:: WHAT YOU HAVE TO DO ::
Since only the text is wanted, print every entry below exactly and omit the images.
___ AVAILABLE RECORDS ___
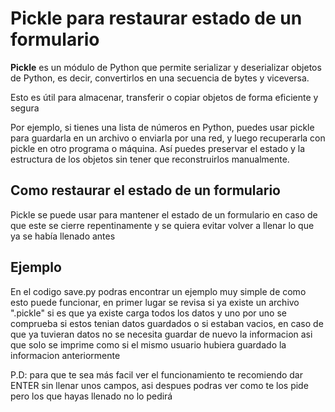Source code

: # Pickle para restaurar estado de un formulario

**Pickle** es un módulo de Python que permite serializar y deserializar objetos de Python, es decir, convertirlos en una secuencia de bytes y viceversa.

Esto es útil para almacenar, transferir o copiar objetos de forma eficiente y segura

Por ejemplo, si tienes una lista de números en Python, puedes usar pickle para guardarla en un archivo o enviarla por una red, y luego recuperarla con pickle en otro programa o máquina. Así puedes preservar el estado y la estructura de los objetos sin tener que reconstruirlos manualmente.


## Como restaurar el estado de un formulario
Pickle se puede usar para mantener el estado de un formulario en caso de que este se cierre repentinamente y se quiera evitar volver a llenar lo que ya se había llenado antes

## Ejemplo

En el codigo save.py podras encontrar un ejemplo muy simple de como esto puede funcionar, en primer lugar se revisa si ya existe un archivo ".pickle" si es que ya existe carga todos los datos y uno por uno se comprueba si estos tenian datos guardados o si estaban vacios, en caso de que ya tuvieran datos no se necesita guardar de nuevo la informacion asi que solo se imprime como si el mismo usuario hubiera guardado la informacion anteriormente

P.D: para que te sea más facil ver el funcionamiento te recomiendo dar ENTER sin llenar unos campos, asi despues podras ver como te los pide pero los que hayas llenado no lo pedirá

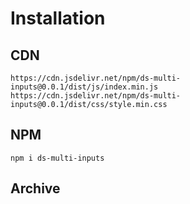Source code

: # Installation

CDN
---------
    https://cdn.jsdelivr.net/npm/ds-multi-inputs@0.0.1/dist/js/index.min.js
    https://cdn.jsdelivr.net/npm/ds-multi-inputs@0.0.1/dist/css/style.min.css

NPM
---------
    npm i ds-multi-inputs

Archive
---------
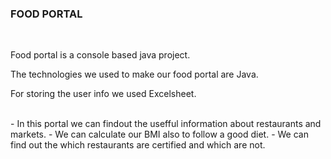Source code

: ### FOOD PORTAL
</br>
<p>Food portal is a console based java project.</p>
<p>The technologies we used to make our food portal are Java.</p>
<p>For storing the user info we used Excelsheet.</p>
</br>
- In this portal we can findout the usefful information about restaurants and markets.
- We can calculate our BMI also to follow a good diet.
- We can find out the which restaurants are certified and which are not.
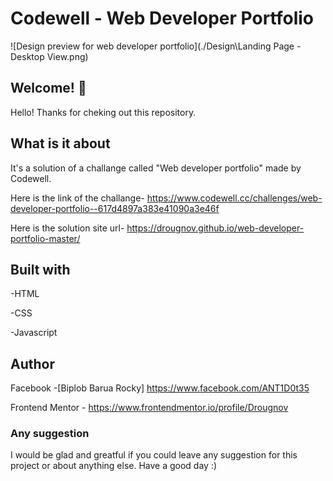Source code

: 
# Codewell - Web Developer Portfolio

![Design preview for web developer portfolio](./Design\Landing Page - Desktop View.png)

## Welcome! 👋

Hello! Thanks for cheking out this repository.

## What is it about

It's a solution of a challange called "Web developer portfolio" made by Codewell.

Here is the link of the challange-
<https://www.codewell.cc/challenges/web-developer-portfolio--617d4897a383e41090a3e46f>

Here is the solution site url-
<https://drougnov.github.io/web-developer-portfolio-master/>

## Built with

-HTML

-CSS

-Javascript

## Author

Facebook -[Biplob Barua Rocky] <https://www.facebook.com/ANT1D0t35>

Frontend Mentor - <https://www.frontendmentor.io/profile/Drougnov>

### Any suggestion

I would be glad and greatful if you could leave any suggestion for this project or about anything else. Have a good day :)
___
:: COMPLETED TASK ::
Source code

: # Pickle para restaurar estado de un formulario

**Pickle** es un módulo de Python que permite serializar y deserializar objetos de Python, es decir, convertirlos en una secuencia de bytes y viceversa.

Esto es útil para almacenar, transferir o copiar objetos de forma eficiente y segura

Por ejemplo, si tienes una lista de números en Python, puedes usar pickle para guardarla en un archivo o enviarla por una red, y luego recuperarla con pickle en otro programa o máquina. Así puedes preservar el estado y la estructura de los objetos sin tener que reconstruirlos manualmente.


## Como restaurar el estado de un formulario
Pickle se puede usar para mantener el estado de un formulario en caso de que este se cierre repentinamente y se quiera evitar volver a llenar lo que ya se había llenado antes

## Ejemplo

En el codigo save.py podras encontrar un ejemplo muy simple de como esto puede funcionar, en primer lugar se revisa si ya existe un archivo ".pickle" si es que ya existe carga todos los datos y uno por uno se comprueba si estos tenian datos guardados o si estaban vacios, en caso de que ya tuvieran datos no se necesita guardar de nuevo la informacion asi que solo se imprime como si el mismo usuario hubiera guardado la informacion anteriormente

P.D: para que te sea más facil ver el funcionamiento te recomiendo dar ENTER sin llenar unos campos, asi despues podras ver como te los pide pero los que hayas llenado no lo pedirá

Source code

: # Installation

CDN
---------
    https://cdn.jsdelivr.net/npm/ds-multi-inputs@0.0.1/dist/js/index.min.js
    https://cdn.jsdelivr.net/npm/ds-multi-inputs@0.0.1/dist/css/style.min.css

NPM
---------
    npm i ds-multi-inputs

Archive
---------
Source code

: ### FOOD PORTAL
</br>
<p>Food portal is a console based java project.</p>
<p>The technologies we used to make our food portal are Java.</p>
<p>For storing the user info we used Excelsheet.</p>
</br>
- In this portal we can findout the usefful information about restaurants and markets.
- We can calculate our BMI also to follow a good diet.
- We can find out the which restaurants are certified and which are not.
Source code

: 
# Codewell - Web Developer Portfolio

![Design preview for web developer portfolio](./Design\Landing Page - Desktop View.png)

## Welcome! 👋

Hello! Thanks for cheking out this repository.

## What is it about

It's a solution of a challange called "Web developer portfolio" made by Codewell.

Here is the link of the challange-
<https://www.codewell.cc/challenges/web-developer-portfolio--617d4897a383e41090a3e46f>

Here is the solution site url-
<https://drougnov.github.io/web-developer-portfolio-master/>

## Built with

-HTML

-CSS

-Javascript

## Author

Facebook -[Biplob Barua Rocky] <https://www.facebook.com/ANT1D0t35>

Frontend Mentor - <https://www.frontendmentor.io/profile/Drougnov>

### Any suggestion

I would be glad and greatful if you could leave any suggestion for this project or about anything else. Have a good day :)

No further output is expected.